Twenty-Eight Times Wrong

The NCPDP billing unit mismatches that silently corrupt pharmacy claims — and what they reveal about the infrastructure beneath drug pricing

Kumar Ramalingam by Kumar Ramalingam
May 5, 2026
in Uncertainty & Complexity
0

Somewhere in the processing pipeline between a pharmacy dispensing a drug and a payer adjudicating the claim, there is a conversion step that almost nobody thinks about — until it produces a result that is off by a factor of twenty-eight. The National Council for Prescription Drug Programs maintains the billing unit standard used in pharmacy claims: each (EA), milliliter (ML), or gram (GM). CMS, meanwhile, publishes pricing data using its own unit designations through the Unit of Pricing and Payment System. When these two systems disagree on what constitutes one unit of a given drug, the resulting price comparison is not wrong by a little. It is wrong categorically.

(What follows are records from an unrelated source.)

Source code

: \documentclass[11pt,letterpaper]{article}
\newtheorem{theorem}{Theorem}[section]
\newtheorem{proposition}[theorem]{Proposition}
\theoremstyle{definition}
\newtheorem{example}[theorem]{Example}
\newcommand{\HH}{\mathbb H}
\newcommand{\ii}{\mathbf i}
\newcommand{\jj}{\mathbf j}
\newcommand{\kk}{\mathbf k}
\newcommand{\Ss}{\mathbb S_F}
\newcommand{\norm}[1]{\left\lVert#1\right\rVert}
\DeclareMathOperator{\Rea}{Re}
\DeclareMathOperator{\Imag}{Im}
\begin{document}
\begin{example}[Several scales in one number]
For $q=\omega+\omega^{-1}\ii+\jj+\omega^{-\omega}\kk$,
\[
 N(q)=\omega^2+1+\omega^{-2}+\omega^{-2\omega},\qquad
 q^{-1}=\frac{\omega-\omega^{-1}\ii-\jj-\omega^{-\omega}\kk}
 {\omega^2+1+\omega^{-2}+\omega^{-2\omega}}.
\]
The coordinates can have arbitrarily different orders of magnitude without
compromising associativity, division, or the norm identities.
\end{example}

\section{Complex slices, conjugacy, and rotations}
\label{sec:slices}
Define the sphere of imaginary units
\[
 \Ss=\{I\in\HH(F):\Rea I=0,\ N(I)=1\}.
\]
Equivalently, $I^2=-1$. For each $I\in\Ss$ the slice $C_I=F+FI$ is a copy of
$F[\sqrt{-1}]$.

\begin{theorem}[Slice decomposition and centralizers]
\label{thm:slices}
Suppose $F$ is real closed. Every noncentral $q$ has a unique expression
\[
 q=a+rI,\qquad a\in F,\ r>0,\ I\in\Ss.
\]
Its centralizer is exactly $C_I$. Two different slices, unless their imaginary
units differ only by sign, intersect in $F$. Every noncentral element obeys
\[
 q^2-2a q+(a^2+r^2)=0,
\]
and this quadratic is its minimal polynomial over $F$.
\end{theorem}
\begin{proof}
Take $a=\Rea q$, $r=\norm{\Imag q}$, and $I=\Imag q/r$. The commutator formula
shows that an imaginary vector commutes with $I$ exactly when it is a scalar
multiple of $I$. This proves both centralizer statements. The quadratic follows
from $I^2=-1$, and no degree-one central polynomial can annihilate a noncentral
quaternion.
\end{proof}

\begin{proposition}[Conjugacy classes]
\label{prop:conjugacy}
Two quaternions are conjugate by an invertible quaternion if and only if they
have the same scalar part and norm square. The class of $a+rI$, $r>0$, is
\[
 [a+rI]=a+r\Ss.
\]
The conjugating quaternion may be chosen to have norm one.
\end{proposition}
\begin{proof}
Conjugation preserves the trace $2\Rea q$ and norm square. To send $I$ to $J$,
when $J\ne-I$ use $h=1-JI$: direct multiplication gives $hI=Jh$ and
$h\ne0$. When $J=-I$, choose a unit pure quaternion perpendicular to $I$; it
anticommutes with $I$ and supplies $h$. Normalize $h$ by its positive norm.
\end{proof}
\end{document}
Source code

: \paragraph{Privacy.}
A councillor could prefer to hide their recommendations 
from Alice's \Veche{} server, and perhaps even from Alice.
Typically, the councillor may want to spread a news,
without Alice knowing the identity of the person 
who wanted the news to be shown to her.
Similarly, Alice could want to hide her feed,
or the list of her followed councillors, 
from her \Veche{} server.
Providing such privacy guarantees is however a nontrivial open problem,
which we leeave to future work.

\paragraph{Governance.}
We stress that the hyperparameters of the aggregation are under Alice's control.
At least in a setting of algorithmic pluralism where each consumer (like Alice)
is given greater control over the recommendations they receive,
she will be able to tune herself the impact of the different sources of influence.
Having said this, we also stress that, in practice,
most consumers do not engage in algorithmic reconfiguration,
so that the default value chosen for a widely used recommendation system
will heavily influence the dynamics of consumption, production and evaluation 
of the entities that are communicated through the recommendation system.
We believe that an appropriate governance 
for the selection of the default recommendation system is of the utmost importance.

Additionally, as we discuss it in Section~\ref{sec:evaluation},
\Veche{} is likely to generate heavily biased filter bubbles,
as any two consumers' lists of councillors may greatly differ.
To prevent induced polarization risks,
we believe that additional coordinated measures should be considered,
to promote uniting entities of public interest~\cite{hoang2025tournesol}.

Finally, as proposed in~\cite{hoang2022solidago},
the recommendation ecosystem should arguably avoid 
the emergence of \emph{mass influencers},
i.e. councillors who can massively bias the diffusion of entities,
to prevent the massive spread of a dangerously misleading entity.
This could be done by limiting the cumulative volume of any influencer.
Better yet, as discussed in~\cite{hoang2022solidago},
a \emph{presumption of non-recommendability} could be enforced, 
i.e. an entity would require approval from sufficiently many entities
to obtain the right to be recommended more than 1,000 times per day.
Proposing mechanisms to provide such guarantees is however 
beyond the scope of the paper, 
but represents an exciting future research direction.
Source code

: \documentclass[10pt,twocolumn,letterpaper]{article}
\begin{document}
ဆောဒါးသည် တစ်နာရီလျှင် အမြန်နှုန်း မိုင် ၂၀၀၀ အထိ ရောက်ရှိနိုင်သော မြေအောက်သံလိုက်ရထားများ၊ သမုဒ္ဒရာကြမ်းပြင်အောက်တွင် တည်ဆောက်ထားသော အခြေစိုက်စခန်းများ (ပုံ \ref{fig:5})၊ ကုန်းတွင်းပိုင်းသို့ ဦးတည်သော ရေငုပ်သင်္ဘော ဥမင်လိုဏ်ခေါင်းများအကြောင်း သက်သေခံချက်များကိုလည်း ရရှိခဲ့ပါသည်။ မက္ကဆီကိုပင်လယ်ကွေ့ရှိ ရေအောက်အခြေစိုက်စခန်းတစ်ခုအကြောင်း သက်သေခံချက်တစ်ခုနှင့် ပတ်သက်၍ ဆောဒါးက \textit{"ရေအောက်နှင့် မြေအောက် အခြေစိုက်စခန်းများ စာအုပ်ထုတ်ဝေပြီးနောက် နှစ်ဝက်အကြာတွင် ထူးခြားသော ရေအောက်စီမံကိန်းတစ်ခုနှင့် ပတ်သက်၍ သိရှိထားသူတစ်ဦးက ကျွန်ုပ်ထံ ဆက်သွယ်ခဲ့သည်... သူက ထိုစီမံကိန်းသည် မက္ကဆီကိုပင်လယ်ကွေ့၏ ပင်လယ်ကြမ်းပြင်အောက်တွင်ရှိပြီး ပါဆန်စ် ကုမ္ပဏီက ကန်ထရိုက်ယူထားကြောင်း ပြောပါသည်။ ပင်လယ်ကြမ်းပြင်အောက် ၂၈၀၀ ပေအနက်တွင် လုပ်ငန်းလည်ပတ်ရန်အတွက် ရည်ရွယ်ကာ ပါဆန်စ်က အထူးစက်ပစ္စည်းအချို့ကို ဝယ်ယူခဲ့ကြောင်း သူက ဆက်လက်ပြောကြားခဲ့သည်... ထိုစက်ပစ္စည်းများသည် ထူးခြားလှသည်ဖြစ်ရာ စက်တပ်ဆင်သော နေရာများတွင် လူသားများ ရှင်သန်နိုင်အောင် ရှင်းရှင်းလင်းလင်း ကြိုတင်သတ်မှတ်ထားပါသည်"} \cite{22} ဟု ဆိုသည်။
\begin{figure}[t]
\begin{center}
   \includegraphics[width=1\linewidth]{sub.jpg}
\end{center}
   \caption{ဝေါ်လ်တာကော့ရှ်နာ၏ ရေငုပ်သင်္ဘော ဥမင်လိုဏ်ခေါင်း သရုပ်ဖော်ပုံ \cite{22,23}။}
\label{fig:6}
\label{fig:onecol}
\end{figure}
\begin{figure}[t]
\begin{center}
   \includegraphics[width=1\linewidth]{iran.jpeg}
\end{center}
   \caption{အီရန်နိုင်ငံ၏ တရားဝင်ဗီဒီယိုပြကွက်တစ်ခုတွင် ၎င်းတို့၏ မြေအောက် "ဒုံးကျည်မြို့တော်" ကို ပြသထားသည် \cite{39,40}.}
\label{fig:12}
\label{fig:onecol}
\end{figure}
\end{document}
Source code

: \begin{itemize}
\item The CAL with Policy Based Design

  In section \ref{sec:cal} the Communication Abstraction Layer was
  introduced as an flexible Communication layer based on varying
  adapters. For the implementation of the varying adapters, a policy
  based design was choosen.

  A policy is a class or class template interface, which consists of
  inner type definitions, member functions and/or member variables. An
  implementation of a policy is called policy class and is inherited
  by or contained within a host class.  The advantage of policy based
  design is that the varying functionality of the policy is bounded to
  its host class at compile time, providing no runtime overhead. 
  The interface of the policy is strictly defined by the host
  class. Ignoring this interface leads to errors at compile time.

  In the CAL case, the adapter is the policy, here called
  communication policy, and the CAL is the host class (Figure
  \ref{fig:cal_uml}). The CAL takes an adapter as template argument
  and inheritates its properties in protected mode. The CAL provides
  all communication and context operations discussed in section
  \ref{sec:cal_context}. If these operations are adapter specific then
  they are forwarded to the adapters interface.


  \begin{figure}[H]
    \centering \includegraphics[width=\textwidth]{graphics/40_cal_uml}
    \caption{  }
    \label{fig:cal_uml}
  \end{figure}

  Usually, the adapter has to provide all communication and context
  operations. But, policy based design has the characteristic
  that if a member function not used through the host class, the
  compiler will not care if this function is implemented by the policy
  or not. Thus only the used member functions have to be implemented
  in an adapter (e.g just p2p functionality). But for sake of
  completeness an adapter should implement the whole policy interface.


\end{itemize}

The oral contraceptive example that NCPDP has cited in its own documentation is instructive not because it is unusual but because it is quantifiable. A package billed as one unit under NCPDP conventions and priced as twenty-eight units under CMS conventions produces a twenty-eight-fold discrepancy in per-unit cost. The drug did not become twenty-eight times more expensive. The denominator changed. But downstream systems that compare prices across databases — analytics platforms, reimbursement models, cost-effectiveness analyses — will faithfully propagate the error unless someone builds a crosswalk to catch it.

The problem extends well beyond a single contraceptive example. Any drug where the NCPDP billing unit and the CMS pricing unit diverge is subject to the same class of error. Multi-dose inhalers, ophthalmic solutions, topical creams sold in tubes of varying sizes, combination packs — each presents a mapping challenge that is resolvable in principle but unresolved in practice across the majority of drug pricing databases. The fixes are manual, product-specific, and brittle. A new NDC entry, a reformulation, or a packaging change can invalidate a crosswalk that took weeks to build.

The underlying issue is architectural. NCPDP billing units were designed for pharmacy claims adjudication — they describe how a drug is counted at the point of dispensing. CMS unit types were designed for pricing and reimbursement — they describe how a drug is counted when its cost is published. These two systems were built for different purposes by different organizations at different times, and nobody with sufficient authority has mandated their alignment. The result is not a bug in any single system but a gap between systems that every user of drug pricing data must bridge independently.

Drug pricing analytics platforms attempting cross-dataset reconciliation — comparing WAC, NADAC, and ASP for the same product — inherit this unit mismatch as a first-order problem. WAC is published in the manufacturer’s chosen unit convention. NADAC is published per NCPDP billing unit. ASP uses CMS’s unit definitions. For drugs where all three conventions align — a tablet sold individually, for instance — cross-referencing is straightforward. For drugs where they diverge — solutions, suspensions, multi-dose devices, combination packs — the comparison is meaningless without normalization.

Normalizing to NCPDP billing units as a common denominator is the most frequently proposed solution and the one that introduces the fewest additional assumptions. EA, ML, and GM are physically defined quantities. A milliliter is a milliliter regardless of the dataset. But the mapping from a manufacturer’s packaging unit or CMS’s pricing unit to an NCPDP billing unit is not always unambiguous. A metered-dose inhaler containing 120 actuations of a drug at a specified concentration per actuation — is the billing unit one actuation, one canister, or one gram of the formulation? The answer depends on which pricing database you consult and which convention the publisher applied.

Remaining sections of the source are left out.